Users can reserve Bird scooters via the company’s mobile app. In order to take a trip, a user supplies payment information and scans a QR code on the scooter starting the ride. The user must take a photo of the stationed scooter at the end of the trip, and money is directly taken out from the user’s credit card.
Spruill said she has seen a few scooters downtown but does not know where they are all stationed across Starkville. Scooter locations will appear on the mobile app.
This is not the first time a company renting scooters tried to do business in Starkville. In 2019, Lime brought its scooters to town but had some issues with Mississippi State University.
MSU allowed Lime bicycles on-campus but not the scooters, Jeremiah Dumas, MSU executive director of parking and transit services, told the Dispatch in 2019. However, users still brought them onto campus, causing sometimes dangerous conditions such as people hitting cars. Lime decided to pull out of its agreement in Starkville after the continuous complications with the university.
Dumas confirmed Wednesday the university will not allow Bird scooters on campus either. If scooters are found on MSU’s campus, he said, parking and transit services will confiscate the scooters and report back to Bird.
Natalie Sawyer, a spokesperson for Bird, said in an email to The Dispatch that the company brought the scooters to Starkville with the intention to satisfy the transportation needs of residents and visitors.

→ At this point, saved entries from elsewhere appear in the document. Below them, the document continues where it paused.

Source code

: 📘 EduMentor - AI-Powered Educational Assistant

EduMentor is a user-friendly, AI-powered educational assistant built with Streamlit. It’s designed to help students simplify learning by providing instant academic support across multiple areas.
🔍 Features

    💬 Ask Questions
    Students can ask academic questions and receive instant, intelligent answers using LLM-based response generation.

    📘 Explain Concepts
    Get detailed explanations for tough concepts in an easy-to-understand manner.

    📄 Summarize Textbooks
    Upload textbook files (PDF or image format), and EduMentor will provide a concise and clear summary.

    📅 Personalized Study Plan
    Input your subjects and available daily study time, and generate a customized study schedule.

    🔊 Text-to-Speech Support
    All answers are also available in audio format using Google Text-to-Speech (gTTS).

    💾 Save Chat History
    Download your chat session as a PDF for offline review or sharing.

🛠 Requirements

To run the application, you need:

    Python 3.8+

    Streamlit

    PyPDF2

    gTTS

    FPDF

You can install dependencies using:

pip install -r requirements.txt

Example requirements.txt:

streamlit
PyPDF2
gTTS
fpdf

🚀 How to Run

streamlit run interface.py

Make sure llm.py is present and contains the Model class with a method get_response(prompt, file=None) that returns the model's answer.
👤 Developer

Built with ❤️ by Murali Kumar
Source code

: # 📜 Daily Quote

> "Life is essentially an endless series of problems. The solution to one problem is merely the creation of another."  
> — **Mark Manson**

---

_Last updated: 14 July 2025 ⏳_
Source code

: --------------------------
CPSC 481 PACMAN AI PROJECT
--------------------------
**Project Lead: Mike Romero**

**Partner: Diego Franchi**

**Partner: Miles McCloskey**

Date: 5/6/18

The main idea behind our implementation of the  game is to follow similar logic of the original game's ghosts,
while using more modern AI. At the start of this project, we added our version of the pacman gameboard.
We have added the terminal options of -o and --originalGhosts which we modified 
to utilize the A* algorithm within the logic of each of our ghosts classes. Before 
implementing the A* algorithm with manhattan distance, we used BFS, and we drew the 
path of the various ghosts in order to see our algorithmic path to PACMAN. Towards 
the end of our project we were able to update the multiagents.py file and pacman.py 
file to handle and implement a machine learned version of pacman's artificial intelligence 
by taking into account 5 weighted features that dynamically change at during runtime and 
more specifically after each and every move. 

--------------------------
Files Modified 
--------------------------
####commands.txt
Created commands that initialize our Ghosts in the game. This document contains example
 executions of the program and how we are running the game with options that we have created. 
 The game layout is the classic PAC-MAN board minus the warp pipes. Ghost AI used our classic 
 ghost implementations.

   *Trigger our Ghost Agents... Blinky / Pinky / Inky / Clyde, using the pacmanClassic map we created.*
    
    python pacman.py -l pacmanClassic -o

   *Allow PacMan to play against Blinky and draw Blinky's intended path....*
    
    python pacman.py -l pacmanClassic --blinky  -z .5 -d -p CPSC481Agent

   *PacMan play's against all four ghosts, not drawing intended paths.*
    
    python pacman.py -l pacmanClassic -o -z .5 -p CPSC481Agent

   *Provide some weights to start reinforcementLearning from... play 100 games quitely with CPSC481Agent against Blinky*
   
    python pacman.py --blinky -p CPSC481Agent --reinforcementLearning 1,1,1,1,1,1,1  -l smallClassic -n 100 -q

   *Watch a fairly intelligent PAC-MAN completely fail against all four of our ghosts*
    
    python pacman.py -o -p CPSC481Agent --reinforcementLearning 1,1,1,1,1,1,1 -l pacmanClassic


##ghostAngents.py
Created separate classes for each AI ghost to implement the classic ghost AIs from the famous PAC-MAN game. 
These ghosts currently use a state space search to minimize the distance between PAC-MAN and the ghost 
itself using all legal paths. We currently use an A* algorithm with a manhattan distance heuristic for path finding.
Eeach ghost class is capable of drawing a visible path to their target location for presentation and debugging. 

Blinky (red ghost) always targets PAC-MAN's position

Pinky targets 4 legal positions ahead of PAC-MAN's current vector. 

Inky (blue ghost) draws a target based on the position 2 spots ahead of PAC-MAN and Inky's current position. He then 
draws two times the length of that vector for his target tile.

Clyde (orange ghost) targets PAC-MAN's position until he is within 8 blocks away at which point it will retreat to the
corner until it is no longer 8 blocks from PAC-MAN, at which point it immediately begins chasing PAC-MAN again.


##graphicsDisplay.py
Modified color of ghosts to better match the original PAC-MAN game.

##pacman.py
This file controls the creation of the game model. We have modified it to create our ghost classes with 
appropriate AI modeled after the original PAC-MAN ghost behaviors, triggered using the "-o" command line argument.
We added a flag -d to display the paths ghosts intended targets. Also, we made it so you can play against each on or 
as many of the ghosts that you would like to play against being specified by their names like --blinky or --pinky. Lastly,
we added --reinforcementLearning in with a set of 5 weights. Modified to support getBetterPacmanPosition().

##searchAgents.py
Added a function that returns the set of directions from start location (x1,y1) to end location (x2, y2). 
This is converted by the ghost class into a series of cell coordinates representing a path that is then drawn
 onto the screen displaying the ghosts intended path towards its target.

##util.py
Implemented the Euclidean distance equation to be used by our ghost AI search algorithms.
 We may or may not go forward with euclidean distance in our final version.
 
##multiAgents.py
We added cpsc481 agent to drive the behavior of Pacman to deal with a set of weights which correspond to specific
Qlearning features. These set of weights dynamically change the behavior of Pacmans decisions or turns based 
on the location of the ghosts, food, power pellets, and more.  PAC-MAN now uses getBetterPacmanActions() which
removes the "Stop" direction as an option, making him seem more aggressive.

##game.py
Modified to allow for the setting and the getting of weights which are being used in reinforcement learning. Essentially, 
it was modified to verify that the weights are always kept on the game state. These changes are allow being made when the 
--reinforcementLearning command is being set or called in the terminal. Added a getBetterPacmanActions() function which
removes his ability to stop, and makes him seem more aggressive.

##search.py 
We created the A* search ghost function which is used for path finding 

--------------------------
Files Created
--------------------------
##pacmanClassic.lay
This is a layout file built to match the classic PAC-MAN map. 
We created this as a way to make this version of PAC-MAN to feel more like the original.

She said Bird has been in contact with the university about the no-scooter policy, and the company will be utilizing its technological capabilities by placing a geofence, or virtual perimeter, around the campus.
The geofence appears on the Bird app as a “No Ride or Park Zone” surrounding MSU. This zone is a red area on the app map and is restricted for users to ride or park there.
Dumas said Bird has assured him the company is taking preventive measures to ensure no scooters will be on campus.
“We have had a discussion with Bird, and we’ve asked that campus be protected, and scooters cannot come on campus,” Dumas said. “We do that because of concerns of safety.”
Spruill said that she does not think the scooters will be any better than the situation with Lime.
“I don’t think it’s going to be any different,” Spruill said. “I had a full disclosure discussion with them about the fact that the university was not going to allow scooters on campus. If they came to Starkville, they came at their own business risk.”